(Records contained in a dataset)
------------------------
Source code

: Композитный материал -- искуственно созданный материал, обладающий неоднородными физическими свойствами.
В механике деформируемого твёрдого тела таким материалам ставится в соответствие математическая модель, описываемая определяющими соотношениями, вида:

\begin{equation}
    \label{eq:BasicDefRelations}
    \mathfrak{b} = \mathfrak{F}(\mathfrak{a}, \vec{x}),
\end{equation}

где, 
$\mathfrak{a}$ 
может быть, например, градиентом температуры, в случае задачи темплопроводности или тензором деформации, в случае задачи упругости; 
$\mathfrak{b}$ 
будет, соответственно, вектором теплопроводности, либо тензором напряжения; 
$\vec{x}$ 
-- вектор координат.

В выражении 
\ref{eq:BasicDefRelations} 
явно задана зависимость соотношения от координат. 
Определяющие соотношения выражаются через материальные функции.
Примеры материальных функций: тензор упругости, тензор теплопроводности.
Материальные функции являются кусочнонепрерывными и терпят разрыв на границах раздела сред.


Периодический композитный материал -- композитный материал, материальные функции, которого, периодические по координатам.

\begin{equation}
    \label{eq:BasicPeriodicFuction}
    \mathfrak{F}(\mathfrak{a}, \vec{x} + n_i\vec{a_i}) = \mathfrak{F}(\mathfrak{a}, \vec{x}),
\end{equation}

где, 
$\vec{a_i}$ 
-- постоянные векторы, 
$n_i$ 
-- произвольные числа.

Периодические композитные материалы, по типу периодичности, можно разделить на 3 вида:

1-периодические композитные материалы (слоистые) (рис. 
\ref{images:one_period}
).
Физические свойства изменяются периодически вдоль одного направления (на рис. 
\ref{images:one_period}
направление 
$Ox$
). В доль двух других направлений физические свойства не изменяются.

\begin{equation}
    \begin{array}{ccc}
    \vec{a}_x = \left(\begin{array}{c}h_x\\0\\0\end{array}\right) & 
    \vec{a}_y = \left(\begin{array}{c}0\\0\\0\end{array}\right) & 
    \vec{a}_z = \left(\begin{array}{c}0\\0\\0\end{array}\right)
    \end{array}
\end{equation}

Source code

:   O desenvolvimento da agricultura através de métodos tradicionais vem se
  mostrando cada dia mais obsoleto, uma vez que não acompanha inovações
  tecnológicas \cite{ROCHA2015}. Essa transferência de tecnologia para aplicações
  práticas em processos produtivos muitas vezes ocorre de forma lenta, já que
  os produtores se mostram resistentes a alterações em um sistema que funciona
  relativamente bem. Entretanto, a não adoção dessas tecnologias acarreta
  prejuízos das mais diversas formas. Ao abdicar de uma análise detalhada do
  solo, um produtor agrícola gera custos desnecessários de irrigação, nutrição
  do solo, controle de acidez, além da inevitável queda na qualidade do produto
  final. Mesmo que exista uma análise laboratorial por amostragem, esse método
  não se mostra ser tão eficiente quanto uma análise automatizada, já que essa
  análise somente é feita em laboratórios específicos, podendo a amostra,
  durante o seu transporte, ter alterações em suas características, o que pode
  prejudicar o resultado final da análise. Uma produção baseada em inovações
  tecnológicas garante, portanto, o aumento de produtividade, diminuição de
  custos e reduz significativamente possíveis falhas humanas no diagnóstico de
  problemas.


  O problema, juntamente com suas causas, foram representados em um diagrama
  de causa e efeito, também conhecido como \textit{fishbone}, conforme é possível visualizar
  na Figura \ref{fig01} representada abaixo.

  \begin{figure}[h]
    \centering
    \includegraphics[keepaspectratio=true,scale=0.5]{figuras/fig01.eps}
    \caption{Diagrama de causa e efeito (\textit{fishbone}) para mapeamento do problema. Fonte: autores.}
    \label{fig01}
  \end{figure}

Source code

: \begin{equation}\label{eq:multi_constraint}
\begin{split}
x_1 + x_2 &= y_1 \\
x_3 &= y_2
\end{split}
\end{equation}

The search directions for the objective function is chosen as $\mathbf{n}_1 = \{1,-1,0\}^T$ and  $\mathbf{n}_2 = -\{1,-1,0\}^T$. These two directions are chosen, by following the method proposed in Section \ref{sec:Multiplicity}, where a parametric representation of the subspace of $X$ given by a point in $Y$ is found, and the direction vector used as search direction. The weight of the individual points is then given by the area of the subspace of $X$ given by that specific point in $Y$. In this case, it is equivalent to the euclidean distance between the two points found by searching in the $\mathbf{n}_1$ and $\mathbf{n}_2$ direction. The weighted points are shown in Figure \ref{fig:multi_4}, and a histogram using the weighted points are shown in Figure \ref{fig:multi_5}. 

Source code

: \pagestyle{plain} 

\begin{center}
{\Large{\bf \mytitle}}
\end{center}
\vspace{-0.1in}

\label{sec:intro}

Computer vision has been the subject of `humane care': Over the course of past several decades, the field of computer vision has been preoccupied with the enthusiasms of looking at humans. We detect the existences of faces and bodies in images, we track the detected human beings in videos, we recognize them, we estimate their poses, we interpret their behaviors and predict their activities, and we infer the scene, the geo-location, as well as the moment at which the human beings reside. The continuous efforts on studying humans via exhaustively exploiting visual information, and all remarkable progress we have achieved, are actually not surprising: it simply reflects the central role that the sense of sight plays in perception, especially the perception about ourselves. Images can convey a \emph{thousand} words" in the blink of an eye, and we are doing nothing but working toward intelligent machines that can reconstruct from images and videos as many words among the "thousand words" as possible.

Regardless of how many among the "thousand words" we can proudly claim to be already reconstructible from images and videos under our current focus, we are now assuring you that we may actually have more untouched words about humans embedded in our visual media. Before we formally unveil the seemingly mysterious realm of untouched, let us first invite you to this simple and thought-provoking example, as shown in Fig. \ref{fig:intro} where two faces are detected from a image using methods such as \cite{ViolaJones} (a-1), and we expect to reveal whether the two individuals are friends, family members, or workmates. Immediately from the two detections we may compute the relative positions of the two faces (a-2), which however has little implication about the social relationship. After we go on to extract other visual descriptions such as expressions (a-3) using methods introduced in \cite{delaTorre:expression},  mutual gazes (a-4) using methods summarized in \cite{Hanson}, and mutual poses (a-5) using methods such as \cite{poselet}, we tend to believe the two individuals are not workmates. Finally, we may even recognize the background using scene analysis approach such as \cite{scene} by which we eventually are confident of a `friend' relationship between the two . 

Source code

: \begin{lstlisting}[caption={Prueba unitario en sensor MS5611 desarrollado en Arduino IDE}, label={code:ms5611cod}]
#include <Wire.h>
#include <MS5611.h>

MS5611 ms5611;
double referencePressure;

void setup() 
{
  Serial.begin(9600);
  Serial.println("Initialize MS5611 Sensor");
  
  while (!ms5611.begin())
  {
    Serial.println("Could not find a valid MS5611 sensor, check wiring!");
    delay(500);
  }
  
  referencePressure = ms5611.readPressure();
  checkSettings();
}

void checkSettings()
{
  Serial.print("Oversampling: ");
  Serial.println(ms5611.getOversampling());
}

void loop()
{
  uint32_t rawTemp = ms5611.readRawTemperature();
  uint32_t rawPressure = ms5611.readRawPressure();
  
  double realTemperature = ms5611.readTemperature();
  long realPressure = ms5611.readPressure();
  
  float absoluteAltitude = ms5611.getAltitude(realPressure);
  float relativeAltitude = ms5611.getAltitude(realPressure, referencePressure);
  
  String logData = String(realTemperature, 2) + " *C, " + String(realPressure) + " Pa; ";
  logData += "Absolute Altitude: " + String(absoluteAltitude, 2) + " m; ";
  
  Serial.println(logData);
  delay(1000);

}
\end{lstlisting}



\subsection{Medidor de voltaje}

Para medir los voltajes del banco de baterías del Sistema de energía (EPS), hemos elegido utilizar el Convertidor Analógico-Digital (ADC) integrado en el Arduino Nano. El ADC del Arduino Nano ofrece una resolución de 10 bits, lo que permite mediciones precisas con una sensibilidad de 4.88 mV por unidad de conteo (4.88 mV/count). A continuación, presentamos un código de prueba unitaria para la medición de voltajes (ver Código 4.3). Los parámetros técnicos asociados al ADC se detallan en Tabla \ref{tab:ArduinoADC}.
------------------------
Where a line of the records includes "realTemperature", copy it.

§ **Response to the task**:
  double realTemperature = ms5611.readTemperature();
  String logData = String(realTemperature, 2) + " *C, " + String(realPressure) + " Pa; ";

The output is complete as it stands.